Report, from the records below, every line where the word "command" appears.

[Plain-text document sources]

──────────

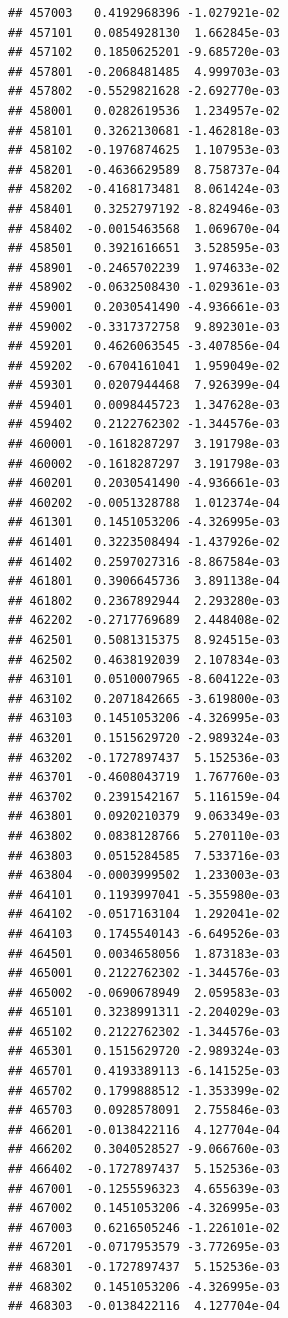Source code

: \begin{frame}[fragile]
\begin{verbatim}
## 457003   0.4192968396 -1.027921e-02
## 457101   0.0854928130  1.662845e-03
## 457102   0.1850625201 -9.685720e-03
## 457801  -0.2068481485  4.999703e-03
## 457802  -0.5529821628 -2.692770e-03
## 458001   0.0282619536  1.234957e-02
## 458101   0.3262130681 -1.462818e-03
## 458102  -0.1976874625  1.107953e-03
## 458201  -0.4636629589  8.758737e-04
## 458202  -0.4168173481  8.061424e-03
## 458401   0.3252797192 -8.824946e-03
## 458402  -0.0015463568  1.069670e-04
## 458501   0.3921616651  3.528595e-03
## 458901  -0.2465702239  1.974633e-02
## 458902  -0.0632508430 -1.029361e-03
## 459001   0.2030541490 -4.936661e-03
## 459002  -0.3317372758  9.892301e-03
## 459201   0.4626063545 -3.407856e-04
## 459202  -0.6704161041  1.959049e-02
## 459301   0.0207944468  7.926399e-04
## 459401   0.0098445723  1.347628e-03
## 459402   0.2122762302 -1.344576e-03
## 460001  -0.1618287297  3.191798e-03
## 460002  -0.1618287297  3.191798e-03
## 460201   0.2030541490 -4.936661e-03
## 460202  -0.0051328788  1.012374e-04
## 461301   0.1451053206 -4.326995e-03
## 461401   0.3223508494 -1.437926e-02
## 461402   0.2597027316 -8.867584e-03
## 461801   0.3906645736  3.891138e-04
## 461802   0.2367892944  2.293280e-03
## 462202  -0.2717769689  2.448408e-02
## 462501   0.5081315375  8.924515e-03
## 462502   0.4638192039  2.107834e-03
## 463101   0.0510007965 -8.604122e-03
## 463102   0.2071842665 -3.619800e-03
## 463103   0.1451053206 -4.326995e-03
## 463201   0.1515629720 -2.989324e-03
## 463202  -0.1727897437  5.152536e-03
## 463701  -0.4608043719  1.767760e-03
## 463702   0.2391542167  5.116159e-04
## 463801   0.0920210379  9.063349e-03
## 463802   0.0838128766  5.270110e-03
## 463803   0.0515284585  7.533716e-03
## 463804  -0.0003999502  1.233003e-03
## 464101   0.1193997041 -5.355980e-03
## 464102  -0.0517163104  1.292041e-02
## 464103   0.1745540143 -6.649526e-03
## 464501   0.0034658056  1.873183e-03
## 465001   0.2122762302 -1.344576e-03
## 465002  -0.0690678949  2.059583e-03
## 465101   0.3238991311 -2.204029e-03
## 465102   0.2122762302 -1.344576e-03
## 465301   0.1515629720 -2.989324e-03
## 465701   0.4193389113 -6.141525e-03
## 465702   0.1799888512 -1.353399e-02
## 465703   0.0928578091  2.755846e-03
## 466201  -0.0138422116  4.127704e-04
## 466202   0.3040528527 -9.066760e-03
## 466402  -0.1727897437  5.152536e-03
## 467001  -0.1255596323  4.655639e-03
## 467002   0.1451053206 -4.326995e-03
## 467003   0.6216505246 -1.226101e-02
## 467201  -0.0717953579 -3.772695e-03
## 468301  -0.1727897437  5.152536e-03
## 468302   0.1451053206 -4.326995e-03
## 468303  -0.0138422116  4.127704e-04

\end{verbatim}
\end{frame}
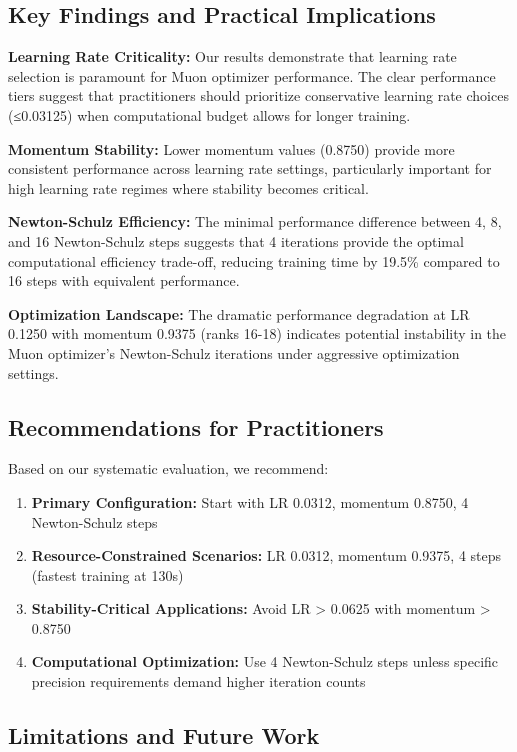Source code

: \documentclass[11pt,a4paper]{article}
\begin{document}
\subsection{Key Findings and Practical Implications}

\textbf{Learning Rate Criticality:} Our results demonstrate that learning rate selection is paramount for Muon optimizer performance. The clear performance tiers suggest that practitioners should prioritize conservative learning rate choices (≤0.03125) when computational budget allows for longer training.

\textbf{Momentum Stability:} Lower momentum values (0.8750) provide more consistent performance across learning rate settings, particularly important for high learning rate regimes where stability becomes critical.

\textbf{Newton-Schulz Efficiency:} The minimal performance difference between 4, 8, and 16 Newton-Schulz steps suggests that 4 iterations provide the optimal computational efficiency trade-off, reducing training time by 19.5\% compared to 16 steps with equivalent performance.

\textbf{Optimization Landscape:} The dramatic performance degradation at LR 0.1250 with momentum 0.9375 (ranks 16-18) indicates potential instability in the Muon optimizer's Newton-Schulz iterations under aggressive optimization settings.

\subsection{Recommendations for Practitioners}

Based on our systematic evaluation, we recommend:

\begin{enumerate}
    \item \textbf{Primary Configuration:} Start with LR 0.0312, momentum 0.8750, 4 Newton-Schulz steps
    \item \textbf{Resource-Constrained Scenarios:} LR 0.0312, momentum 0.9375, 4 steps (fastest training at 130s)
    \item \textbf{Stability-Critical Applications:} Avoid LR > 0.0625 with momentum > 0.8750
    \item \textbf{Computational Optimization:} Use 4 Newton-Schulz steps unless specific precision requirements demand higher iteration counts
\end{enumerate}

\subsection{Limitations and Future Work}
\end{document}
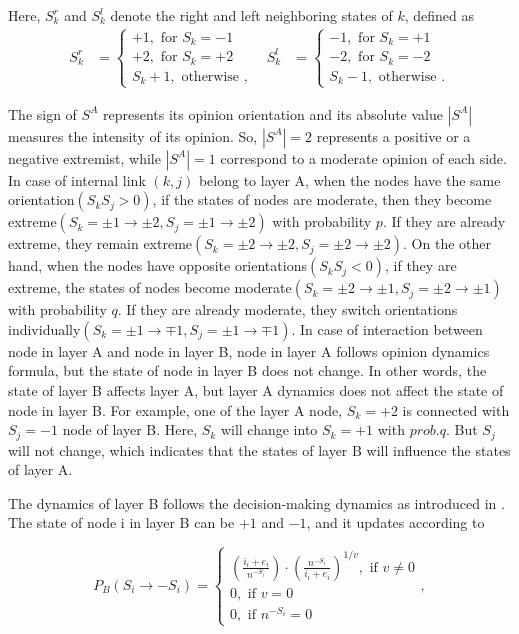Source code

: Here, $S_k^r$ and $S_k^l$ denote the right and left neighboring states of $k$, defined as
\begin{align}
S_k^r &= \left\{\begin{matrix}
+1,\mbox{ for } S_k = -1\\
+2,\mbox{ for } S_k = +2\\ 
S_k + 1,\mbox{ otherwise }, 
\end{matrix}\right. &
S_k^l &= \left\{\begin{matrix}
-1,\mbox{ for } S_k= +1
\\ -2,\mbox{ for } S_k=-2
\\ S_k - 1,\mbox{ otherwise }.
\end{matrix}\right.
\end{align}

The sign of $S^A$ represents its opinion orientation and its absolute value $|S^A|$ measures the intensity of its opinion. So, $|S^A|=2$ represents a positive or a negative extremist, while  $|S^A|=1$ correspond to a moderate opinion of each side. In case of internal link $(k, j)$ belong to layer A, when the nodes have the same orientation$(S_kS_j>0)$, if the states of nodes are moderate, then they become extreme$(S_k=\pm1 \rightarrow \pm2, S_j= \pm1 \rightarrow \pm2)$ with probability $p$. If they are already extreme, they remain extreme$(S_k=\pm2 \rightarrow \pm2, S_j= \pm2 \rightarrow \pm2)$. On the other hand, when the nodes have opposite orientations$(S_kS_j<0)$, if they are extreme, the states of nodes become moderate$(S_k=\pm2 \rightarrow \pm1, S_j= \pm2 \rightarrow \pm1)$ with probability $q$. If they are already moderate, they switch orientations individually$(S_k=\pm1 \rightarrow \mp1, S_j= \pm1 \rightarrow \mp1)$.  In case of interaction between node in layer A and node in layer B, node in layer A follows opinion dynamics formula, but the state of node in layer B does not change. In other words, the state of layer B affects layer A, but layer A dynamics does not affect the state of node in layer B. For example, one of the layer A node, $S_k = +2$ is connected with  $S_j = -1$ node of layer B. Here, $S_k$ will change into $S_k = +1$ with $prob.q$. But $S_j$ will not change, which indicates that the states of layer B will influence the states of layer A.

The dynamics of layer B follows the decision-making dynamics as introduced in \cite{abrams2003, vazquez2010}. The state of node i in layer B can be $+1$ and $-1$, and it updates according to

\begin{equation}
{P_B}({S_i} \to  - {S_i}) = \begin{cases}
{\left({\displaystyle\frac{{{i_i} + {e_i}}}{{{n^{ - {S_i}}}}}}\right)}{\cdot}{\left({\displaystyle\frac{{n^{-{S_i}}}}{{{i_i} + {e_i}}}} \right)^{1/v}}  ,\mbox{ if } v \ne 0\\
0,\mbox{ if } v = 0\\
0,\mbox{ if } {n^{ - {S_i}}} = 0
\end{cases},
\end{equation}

──────────

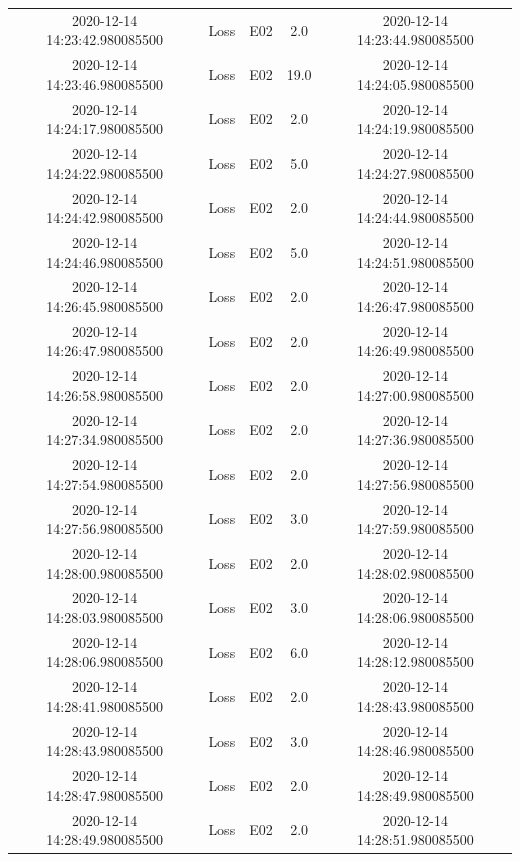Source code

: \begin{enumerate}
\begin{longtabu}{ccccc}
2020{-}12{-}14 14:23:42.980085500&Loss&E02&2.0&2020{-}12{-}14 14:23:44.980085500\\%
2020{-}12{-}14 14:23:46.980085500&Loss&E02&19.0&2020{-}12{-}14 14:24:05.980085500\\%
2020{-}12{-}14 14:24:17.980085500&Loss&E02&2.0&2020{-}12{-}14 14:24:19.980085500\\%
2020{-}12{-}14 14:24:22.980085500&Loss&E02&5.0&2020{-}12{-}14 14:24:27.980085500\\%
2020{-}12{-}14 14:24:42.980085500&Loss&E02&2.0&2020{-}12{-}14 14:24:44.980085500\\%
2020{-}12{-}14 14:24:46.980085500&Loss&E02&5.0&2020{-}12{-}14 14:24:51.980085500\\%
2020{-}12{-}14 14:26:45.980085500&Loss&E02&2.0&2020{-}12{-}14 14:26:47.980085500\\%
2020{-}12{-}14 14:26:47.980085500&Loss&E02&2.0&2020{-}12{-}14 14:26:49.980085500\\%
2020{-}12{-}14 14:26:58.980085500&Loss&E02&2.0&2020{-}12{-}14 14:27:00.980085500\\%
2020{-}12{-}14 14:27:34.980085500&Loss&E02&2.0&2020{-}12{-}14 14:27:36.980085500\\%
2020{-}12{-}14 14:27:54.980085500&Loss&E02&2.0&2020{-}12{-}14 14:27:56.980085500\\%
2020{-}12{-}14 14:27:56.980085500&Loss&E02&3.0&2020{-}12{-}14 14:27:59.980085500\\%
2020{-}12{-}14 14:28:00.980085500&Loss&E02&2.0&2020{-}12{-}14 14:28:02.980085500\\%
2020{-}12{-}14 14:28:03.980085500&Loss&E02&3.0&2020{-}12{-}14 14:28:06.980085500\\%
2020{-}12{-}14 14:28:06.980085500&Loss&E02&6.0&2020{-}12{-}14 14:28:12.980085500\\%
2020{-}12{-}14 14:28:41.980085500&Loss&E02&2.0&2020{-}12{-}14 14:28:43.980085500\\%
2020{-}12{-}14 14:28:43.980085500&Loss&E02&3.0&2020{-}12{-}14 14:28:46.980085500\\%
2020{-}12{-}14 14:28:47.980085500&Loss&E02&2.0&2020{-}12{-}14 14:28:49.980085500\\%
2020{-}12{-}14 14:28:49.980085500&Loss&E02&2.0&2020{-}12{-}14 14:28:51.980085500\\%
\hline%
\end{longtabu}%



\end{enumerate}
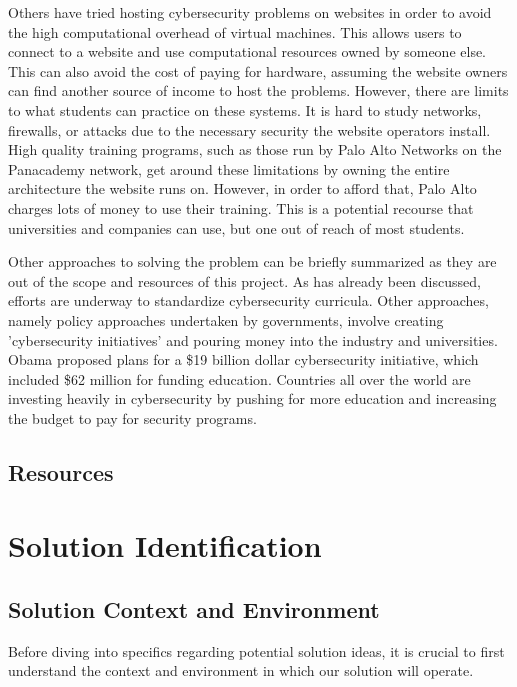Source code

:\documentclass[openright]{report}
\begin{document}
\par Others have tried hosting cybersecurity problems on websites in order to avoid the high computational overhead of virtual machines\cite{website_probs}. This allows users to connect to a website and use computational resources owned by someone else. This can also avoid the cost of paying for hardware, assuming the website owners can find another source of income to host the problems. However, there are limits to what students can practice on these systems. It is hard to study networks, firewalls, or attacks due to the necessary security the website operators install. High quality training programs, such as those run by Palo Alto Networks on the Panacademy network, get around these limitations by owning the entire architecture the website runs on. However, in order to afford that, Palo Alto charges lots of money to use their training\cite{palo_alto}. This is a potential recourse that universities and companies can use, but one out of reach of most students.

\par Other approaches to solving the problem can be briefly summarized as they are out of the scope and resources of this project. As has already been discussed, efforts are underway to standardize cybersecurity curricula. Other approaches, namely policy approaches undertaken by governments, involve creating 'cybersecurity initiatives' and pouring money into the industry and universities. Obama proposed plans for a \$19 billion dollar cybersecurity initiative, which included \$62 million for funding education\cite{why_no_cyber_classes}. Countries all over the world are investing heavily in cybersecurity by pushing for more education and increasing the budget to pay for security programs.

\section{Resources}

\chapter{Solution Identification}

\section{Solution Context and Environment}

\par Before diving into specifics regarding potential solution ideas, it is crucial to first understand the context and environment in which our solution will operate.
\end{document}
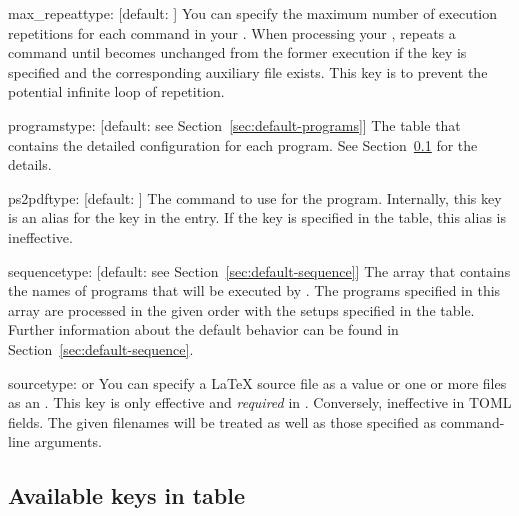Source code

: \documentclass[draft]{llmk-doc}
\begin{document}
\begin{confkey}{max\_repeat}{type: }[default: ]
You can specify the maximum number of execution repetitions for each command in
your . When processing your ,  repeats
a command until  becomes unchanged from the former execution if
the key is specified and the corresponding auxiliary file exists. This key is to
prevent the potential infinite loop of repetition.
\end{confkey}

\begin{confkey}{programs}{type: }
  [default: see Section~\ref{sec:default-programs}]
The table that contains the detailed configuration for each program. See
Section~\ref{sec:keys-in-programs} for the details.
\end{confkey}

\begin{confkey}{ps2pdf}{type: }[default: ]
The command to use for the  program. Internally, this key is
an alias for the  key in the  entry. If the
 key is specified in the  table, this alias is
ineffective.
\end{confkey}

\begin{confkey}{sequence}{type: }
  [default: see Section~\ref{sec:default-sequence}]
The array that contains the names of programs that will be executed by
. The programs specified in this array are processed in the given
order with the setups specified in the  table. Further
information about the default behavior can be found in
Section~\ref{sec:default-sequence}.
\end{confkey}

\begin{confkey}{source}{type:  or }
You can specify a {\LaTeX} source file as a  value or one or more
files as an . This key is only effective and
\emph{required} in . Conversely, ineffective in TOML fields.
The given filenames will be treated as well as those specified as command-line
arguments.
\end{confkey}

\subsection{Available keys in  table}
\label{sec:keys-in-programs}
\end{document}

──────────

* Exercise result *
You can specify the maximum number of execution repetitions for each command in
a command until  becomes unchanged from the former execution if
The command to use for the  program. Internally, this key is
The given filenames will be treated as well as those specified as command-line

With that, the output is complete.